Никто не заметил выражения глаз Летисии, с каким колумбийка смотрела на Леху и Любку. То было выражение холодной рассудительности с изрядной примесью ярости…
Любка стрельнула в любимого глазами:
— Это у тебя адреналину много выделилось. Он возбуждает. У Вовки спроси.
— Чего опять Вовка? — Наверху, на краю дороги, показались Вовик и Борисыч. — Думаете, я лося завалил?.. Да железно я!

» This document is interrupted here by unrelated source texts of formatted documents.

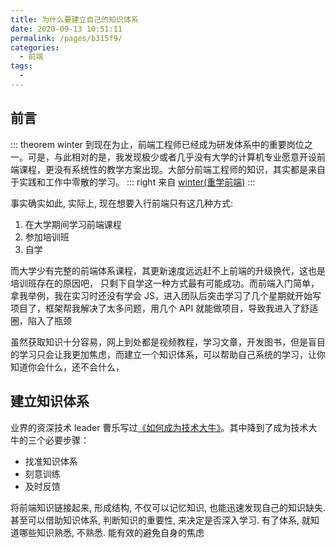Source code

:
 ```yaml
---
title: 为什么要建立自己的知识体系
date: 2020-09-13 10:51:11
permalink: /pages/b315f9/
categories:
  - 前端
tags:
  -
---
```


## 前言

::: theorem winter
到现在为止，前端工程师已经成为研发体系中的重要岗位之一。可是，与此相对的是，我发现极少或者几乎没有大学的计算机专业愿意开设前端课程，更没有系统性的教学方案出现。大部分前端工程师的知识，其实都是来自于实践和工作中零散的学习。
::: right
来自 [winter(重学前端)](https://time.geekbang.org/column/intro/154)
:::

<!-- more -->

事实确实如此, 实际上, 现在想要入行前端只有这几种方式:

1. 在大学期间学习前端课程
2. 参加培训班
3. 自学

而大学少有完整的前端体系课程，其更新速度远远赶不上前端的升级换代，这也是培训班存在的原因吧，
只剩下自学这一种方式最有可能成功。而前端入门简单，拿我举例，我在实习时还没有学会 JS，进入团队后突击学习了几个星期就开始写项目了，框架帮我解决了太多问题，用几个 API 就能做项目，导致我进入了舒适圈，陷入了瓶颈

虽然获取知识十分容易，网上到处都是视频教程，学习文章，开发图书，但是盲目的学习只会让我更加焦虑，而建立一个知识体系，可以帮助自己系统的学习，让你知道你会什么，还不会什么，

## 建立知识体系

业界的资深技术 leader 曹乐写过[《如何成为技术大牛》](https://www.jianshu.com/p/79b05ccc8cbd)。其中降到了成为技术大牛的三个必要步骤：

- 找准知识体系
- 刻意训练
- 及时反馈

将前端知识链接起来, 形成结构, 不仅可以记忆知识, 也能迅速发现自己的知识缺失. 甚至可以借助知识体系, 判断知识的重要性, 来决定是否深入学习. 有了体系, 就知道哪些知识熟悉, 不熟悉. 能有效的避免自身的焦虑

— Спускайтесь! — махнул им Алексей. — Люба, иди к Мишке, скажи, чтоб машину чинил. И глядите там в оба, налево и направо, вдруг еще кто откуда. Мы тут пошарим, нет ли живых, а то выползет из кустов, пальнет. Борисыч, подержи этого цуцика на мушке, может, и живой, козлина…
Дождавшись, пока Борисыч наставит оружие на лежащего, Леха споро снял с него ремень, завел безжизненно податливые руки за спину и связал. Потом, оставив Вовика сторожить связанного, Леха с Борисычем двинулись вниз хорошо заметным путем падавшей машины. Еще одно тело они обнаружили метров через двадцать, за невысокой кустовой порослью.

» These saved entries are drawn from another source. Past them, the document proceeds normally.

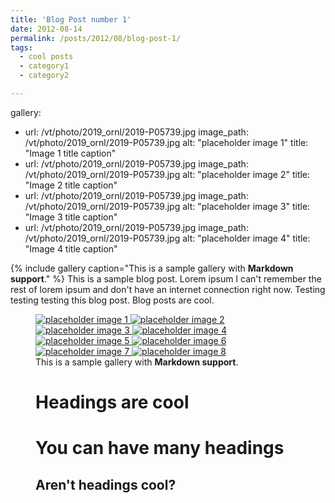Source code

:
 ```yaml
---
title: 'Blog Post number 1'
date: 2012-08-14
permalink: /posts/2012/08/blog-post-1/
tags:
  - cool posts
  - category1
  - category2

---
```


gallery:
- url: /vt/photo/2019_ornl/2019-P05739.jpg
  image_path: /vt/photo/2019_ornl/2019-P05739.jpg
  alt: "placeholder image 1"
  title: "Image 1 title caption"
- url: /vt/photo/2019_ornl/2019-P05739.jpg
  image_path: /vt/photo/2019_ornl/2019-P05739.jpg
  alt: "placeholder image 2"
  title: "Image 2 title caption"
- url: /vt/photo/2019_ornl/2019-P05739.jpg
  image_path: /vt/photo/2019_ornl/2019-P05739.jpg
  alt: "placeholder image 3"
  title: "Image 3 title caption"
- url: /vt/photo/2019_ornl/2019-P05739.jpg
  image_path: /vt/photo/2019_ornl/2019-P05739.jpg
  alt: "placeholder image 4"
  title: "Image 4 title caption"


{% include gallery caption="This is a sample gallery with **Markdown support**." %}
This is a sample blog post. Lorem ipsum I can't remember the rest of lorem ipsum and don't have an internet connection right now. Testing testing testing this blog post. Blog posts are cool.
<figure class="half full ">
  <a href="/vt/photo/2019_ornl/2019-P05739.jpg" title="Image 1 title caption">
    <img src="/vt/photo/2019_ornl/2019-P05739.jpg" alt="placeholder image 1" />
  </a>
  <a href="/vt/photo/2019_ornl/2019-P06651.jpg" title="Image 2 title caption">
    <img src="/vt/photo/2019_ornl/2019-P06651.jpg" alt="placeholder image 2" />
  </a>
  <a href="/vt/photo/2019_ornl/group-2019.jpg" title="Image 3 title caption">
      <img src="/vt/photo/2019_ornl/group-2019.jpg" alt="placeholder image 3" />
  </a>
  <a href="/vt/photo/2019_ornl/IMG_3477.JPG" title="Image 4 title caption">
      <img src="/vt/photo/2019_ornl/IMG_3477.JPG" alt="placeholder image 4" />
  </a>
  <a href="/vt/photo/2019_ornl/IMG_3503.JPG" title="Image 5 title caption">
      <img src="/vt/photo/2019_ornl/IMG_3503.JPG" alt="placeholder image 5" />
  </a>
  <a href="/vt/photo/2019_ornl/IMG_3537.JPG" title="Image 6 title caption">
      <img src="/vt/photo/2019_ornl/IMG_3437.JPG" alt="placeholder image 6" />
  </a>
  <a href="/vt/photo/2019_ornl/IMG_3539.JPG" title="Image 7 title caption">
      <img src="/vt/photo/2019_ornl/IMG_3539.JPG" alt="placeholder image 7" />
  </a>
  <a href="/vt/photo/2019_ornl/IMG_3541.JPG" title="Image 8 title caption">
      <img src="/vt/photo/2019_ornl/IMG_3541.JPG" alt="placeholder image 8" />
  </a>
  <figcaption>This is a sample gallery with <strong>Markdown support</strong>. </figcaption>

Headings are cool
======

You can have many headings
======

Aren't headings cool?
------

Здесь сомневаться не приходилось — голова человека была свернута набок самым неестественным образом. Оружия ни на трупе, ни рядом не нашлось.

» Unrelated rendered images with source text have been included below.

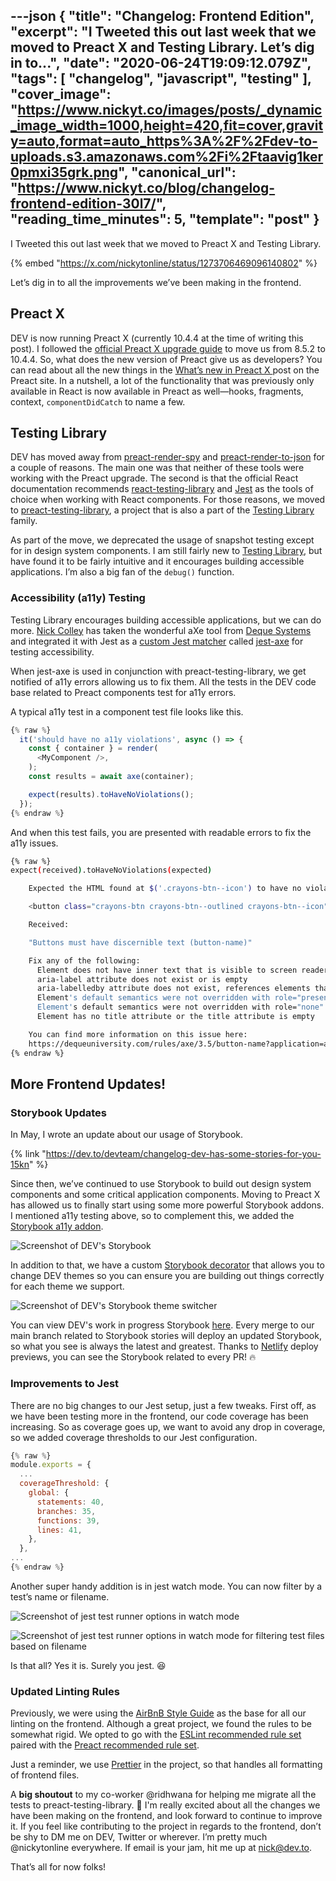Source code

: ---json
{
  "title": "Changelog: Frontend Edition",
  "excerpt": "I Tweeted this out last week that we moved to Preact X and Testing Library.        Let’s dig in to...",
  "date": "2020-06-24T19:09:12.079Z",
  "tags": [
    "changelog",
    "javascript",
    "testing"
  ],
  "cover_image": "https://www.nickyt.co/images/posts/_dynamic_image_width=1000,height=420,fit=cover,gravity=auto,format=auto_https%3A%2F%2Fdev-to-uploads.s3.amazonaws.com%2Fi%2Ftaavig1ker0pmxi35grk.png",
  "canonical_url": "https://www.nickyt.co/blog/changelog-frontend-edition-30l7/",
  "reading_time_minutes": 5,
  "template": "post"
}
---

I Tweeted this out last week that we moved to Preact X and Testing Library.

{% embed "https://x.com/nickytonline/status/1273706469096140802" %}

Let’s dig in to all the improvements we’ve been making in the frontend.

## Preact X

DEV is now running Preact X (currently 10.4.4 at the time of writing this post). I followed the [official Preact X upgrade guide](https://preactjs.com/guide/v10/upgrade-guide/) to move us from 8.5.2 to 10.4.4. So, what does the new version of Preact give us as developers? You can read about all the new things in the [What’s new in Preact X
](https://preactjs.com/guide/v10/whats-new/) post on the Preact site. In a nutshell, a lot of the functionality that was previously only available in React is now available in Preact as well—hooks, fragments, context, `componentDidCatch` to name a few.

## Testing Library

DEV has moved away from [preact-render-spy](https://github.com/mzgoddard/preact-render-spy) and [preact-render-to-json](https://github.com/nathancahill/preact-render-to-json) for a couple of reasons. The main one was that neither of these tools were working with the Preact upgrade. The second is that the official React documentation recommends [react-testing-library](https://testing-library.com/docs/react-testing-library) and [Jest](https://jestjs.io/) as the tools of choice when working with React components. For those reasons, we moved to [preact-testing-library](https://github.com/testing-library/preact-testing-library), a project that is also a part of the [Testing Library](https://testing-library.com/) family.

As part of the move, we deprecated the usage of snapshot testing except for in design system components. I am still fairly new to [Testing Library](https://testing-library.com/), but have found it to be fairly intuitive and it encourages building accessible applications. I’m also a big fan of the `debug()` function.

### Accessibility (a11y) Testing

Testing Library encourages building accessible applications, but we can do more. [Nick Colley](https://github.com/nickcolley) has taken the wonderful aXe tool from [Deque Systems](https://www.deque.com/) and integrated it with Jest as a [custom Jest matcher](https://jestjs.io/docs/en/expect#custom-matchers-api) called [jest-axe](https://github.com/nickcolley/jest-axe) for testing accessibility.

When jest-axe is used in conjunction with preact-testing-library, we get notified of a11y errors allowing us to fix them. All the tests in the DEV code base related to Preact components test for a11y errors.

A typical a11y test in a component test file looks like this.

```javascript
{% raw %}
  it('should have no a11y violations', async () => {
    const { container } = render(
      <MyComponent />,
    );
    const results = await axe(container);

    expect(results).toHaveNoViolations();
  });
{% endraw %}
```

And when this test fails, you are presented with readable errors to fix the a11y issues.

```bash
{% raw %}
expect(received).toHaveNoViolations(expected)

    Expected the HTML found at $('.crayons-btn--icon') to have no violations:

    <button class="crayons-btn crayons-btn--outlined crayons-btn--icon" type="button" data-testid="subscription-settings">

    Received:

    "Buttons must have discernible text (button-name)"

    Fix any of the following:
      Element does not have inner text that is visible to screen readers
      aria-label attribute does not exist or is empty
      aria-labelledby attribute does not exist, references elements that do not exist or references elements that are empty
      Element's default semantics were not overridden with role="presentation"
      Element's default semantics were not overridden with role="none"
      Element has no title attribute or the title attribute is empty

    You can find more information on this issue here:
    https://dequeuniversity.com/rules/axe/3.5/button-name?application=axeAPI
{% endraw %}
```

## More Frontend Updates!

### Storybook Updates

In May, I wrote an update about our usage of Storybook.

{% link "https://dev.to/devteam/changelog-dev-has-some-stories-for-you-15kn" %}

Since then, we’ve continued to use Storybook to build out design system components and some critical application components. Moving to Preact X has allowed us to finally start using some more powerful Storybook addons. I mentioned a11y testing above, so to complement this, we added the [Storybook a11y addon](https://github.com/storybookjs/storybook/tree/master/addons/a11y).

![Screenshot of DEV's Storybook](https://www.nickyt.co/images/posts/_i_6r9hi9d4dzks6xg830dn.png)

In addition to that, we have a custom [Storybook decorator](https://storybook.js.org/docs/addons/introduction/#1-decorators) that allows you to change DEV themes so you can ensure you are building out things correctly for each theme we support.

![Screenshot of DEV's Storybook theme switcher](https://www.nickyt.co/images/posts/_i_5m5nmopxsvq7l4g8jywe.png)

You can view DEV's work in progress Storybook [here](https://storybook.forem.com). Every merge to our main branch related to Storybook stories will deploy an updated Storybook, so what you see is always the latest and greatest. Thanks to [Netlify](https://www.netlify.com/) deploy previews, you can see the Storybook related to every PR! 🔥

### Improvements to Jest

There are no big changes to our Jest setup, just a few tweaks. First off, as we have been testing more in the frontend, our code coverage has been increasing. So as coverage goes up, we want to avoid any drop in coverage, so we added coverage thresholds to our Jest configuration.

```javascript
{% raw %}
module.exports = {
  ...
  coverageThreshold: {
    global: {
      statements: 40,
      branches: 35,
      functions: 39,
      lines: 41,
    },
  },
...
{% endraw %}
```

Another super handy addition is in jest watch mode. You can now filter by a test’s name or filename.

![Screenshot of jest test runner options in watch mode](https://www.nickyt.co/images/posts/_i_6alsv3g4epkpn9r84qgy.png)

![Screenshot of jest test runner options in watch mode for filtering test files based on filename](https://www.nickyt.co/images/posts/_i_i4yqse0rnlxpsfmydy4e.png)

Is that all? Yes it is. Surely you jest. 😆

### Updated Linting Rules

Previously, we were using the [AirBnB Style Guide](https://github.com/airbnb/javascript) as the base for all our linting on the frontend. Although a great project, we found the rules to be somewhat rigid. We opted to go with the [ESLint recommended rule set](https://github.com/eslint/eslint/blob/master/conf/eslint-recommended.js) paired with the [Preact recommended rule set](https://github.com/preactjs/eslint-config-preact).

Just a reminder, we use [Prettier](https://prettier.io/) in the project, so that handles all formatting of frontend files.

A **big shoutout** to my co-worker @ridhwana for helping me migrate all the tests to preact-testing-library. 👏 I'm really excited about all the changes we have been making on the frontend, and look forward to continue to improve it. If you feel like contributing to the project in regards to the frontend, don’t be shy to DM me on DEV, Twitter or wherever. I’m pretty much @nickytonline everywhere. If email is your jam, hit me up at nick@dev.to.

That’s all for now folks!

— На обратном пути раздену его, — пообещал Леха. — Топаем дальше.
— Смотри, еще один. — Борисыч вытянул указательный палец. Этот «еще один» полз по траве, оставляя за собой кровавый след. Он не заметил подошедших к нему, не повернул к ним голову — продолжал скрюченными пальцами впиваться в почву, подтягивать себя на сантиметры, помогая судорожным движением туловища. Ноги ползущего тянулись за ним, как два каната.
— Иди, Борисыч, к грузовику, я догоню.
Старик кивнул и отошел. Грохотнул выстрел. Вскоре после этого Алексей нагнал старика.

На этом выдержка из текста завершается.